Et puis, il faut bien aborder cette longue et douloureuse question jurassienne. Enfant de Bienne, tu as peut-être joui de la distance nécessaire à appréhender cette problématique avec davantage de sérénité. Mais tu as suffisamment vécu dans nos vallées pour savoir quelles blessures ce conflit a infligé au Jura bernois dans les années ’70 et ’80, blessures qui, au moment où tu t’apprêtes à assumer la présidence de la Délégation aux Affaires jurassiennes, ne sont pas toujours cicatrisées. Ancien membre de l’Assemblée interjurassienne, tu as d’emblée accepté le pari du dialogue, n’en déplaise aux thuriféraires de l’Ours comme de la Crosse. Tu as compris avant bien d’autres que nul chemin ne permettrait d’éviter la tenue d’un nouveau scrutin, même si la population du Jura bernois, et moi le premier, ne le sollicitait point. Tu as su convaincre, rassurer, donner confiance.
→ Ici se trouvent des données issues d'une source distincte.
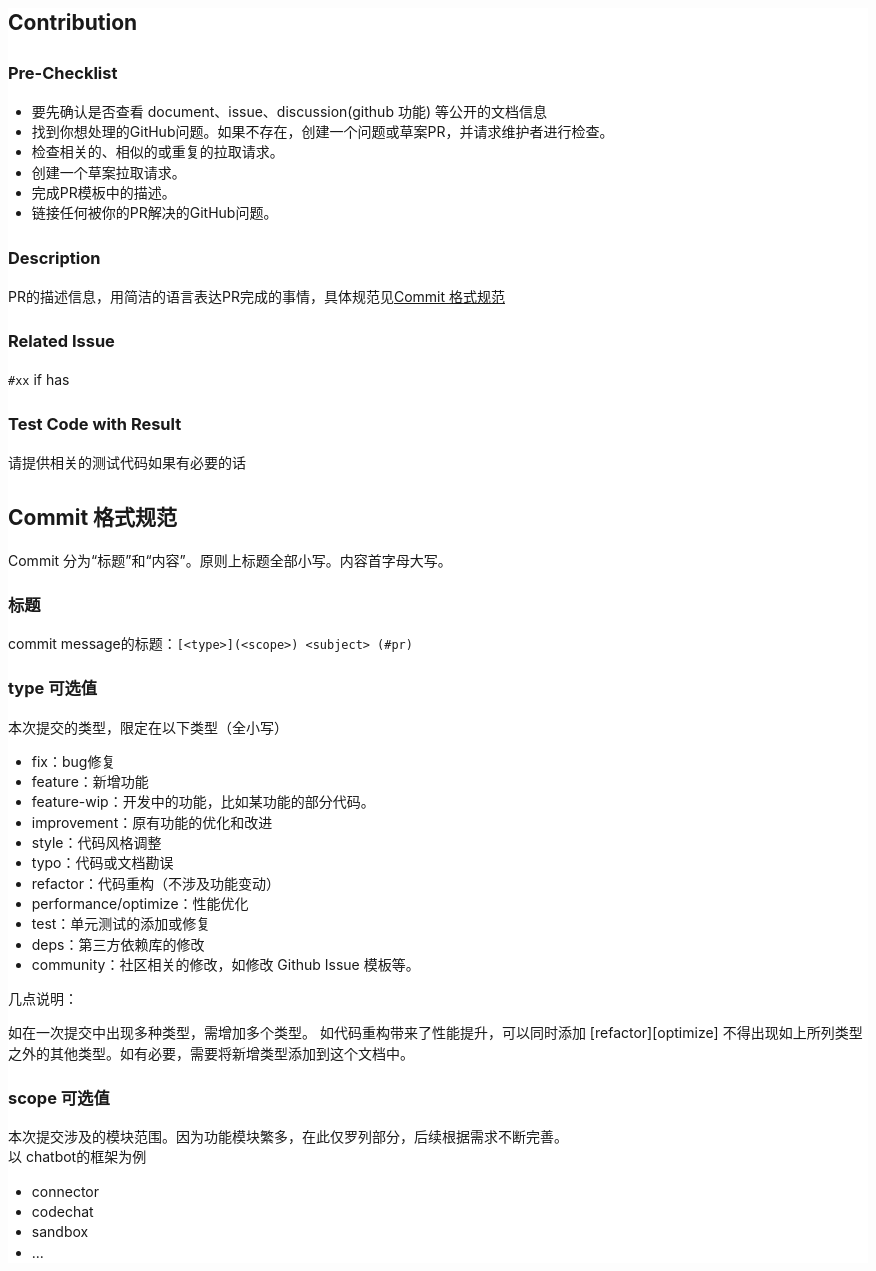 

## Contribution

### Pre-Checklist
- 要先确认是否查看  document、issue、discussion(github 功能) 等公开的文档信息
- 找到你想处理的GitHub问题。如果不存在，创建一个问题或草案PR，并请求维护者进行检查。
- 检查相关的、相似的或重复的拉取请求。
- 创建一个草案拉取请求。
- 完成PR模板中的描述。
- 链接任何被你的PR解决的GitHub问题。

### Description
PR的描述信息，用简洁的语言表达PR完成的事情，具体规范见[Commit 格式规范](#commit-格式规范)

### Related Issue
`#xx` if has

### Test Code with Result
请提供相关的测试代码如果有必要的话


## Commit 格式规范
Commit 分为“标题”和“内容”。原则上标题全部小写。内容首字母大写。


### 标题
commit message的标题：`[<type>](<scope>) <subject> (#pr)`


### type 可选值

本次提交的类型，限定在以下类型（全小写）
- fix：bug修复
- feature：新增功能
- feature-wip：开发中的功能，比如某功能的部分代码。
- improvement：原有功能的优化和改进
- style：代码风格调整
- typo：代码或文档勘误
- refactor：代码重构（不涉及功能变动）
- performance/optimize：性能优化
- test：单元测试的添加或修复
- deps：第三方依赖库的修改
- community：社区相关的修改，如修改 Github Issue 模板等。

几点说明：

如在一次提交中出现多种类型，需增加多个类型。
如代码重构带来了性能提升，可以同时添加 [refactor][optimize]
不得出现如上所列类型之外的其他类型。如有必要，需要将新增类型添加到这个文档中。

### scope 可选值
本次提交涉及的模块范围。因为功能模块繁多，在此仅罗列部分，后续根据需求不断完善。
<br>以 chatbot的框架为例
- connector
- codechat
- sandbox
- ...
Ensemble, toi comme conseiller d’Etat et président du Gouvernement bernois, moi comme président du Conseil du Jura bernois, nous avons pu nous réjouir au soir du 24 novembre 2013 : les citoyennes et les citoyens du Jura bernois, en confirmant de la manière la plus éclatante qui soit, leurs décisions antérieures, ont fait le choix de l’ouverture, exprimé la confiance qu’ils placent en leurs propres forces, marqué leur attachement à un cadre institutionnel riche de son bilinguisme, malgré les défis qu’il implique. La question jurassienne fait désormais partie de l’histoire, elle est d’un autre temps, d’un autre siècle. Die Jura-Frage wird langweilig, und das ist gut so, schrieb der Bund vor einigen Wochen. Eine Ansicht, die ich seit Jahrzehnten teile, sei nebenbei gesagt … Cher Philippe, ce ne sera évidemment pas le moindre de tes mérites que d’avoir conduit ce processus avec sagesse et présidé à son dénouement heureux. Il reste à souhaiter que tous les acteurs politiques sachent prendre la pleine mesure de la voix qui s’est exprimée le 24 novembre 2013 et s’attèlent ensemble à écrire en couleurs cette nouvelle page de notre histoire qui s’ouvre devant nous.

« Vivre, c’est combattre. Et je m’en désolerais peut-être si je ne savais en revanche que combattre, c’est vivre ». Ainsi parlait Beaumarchais, et il me semble que ces mots viennent fort à propos conclure ce bref hommage. C’est donc avec émotion, cher Philippe, qu’au nom de tous les camarades ici présents, je t’exprime notre vive reconnaissance. Merci, cher Philippe, pour tous les combats que tu as menés pour le canton de Berne et pour les valeurs du socialisme démocratique.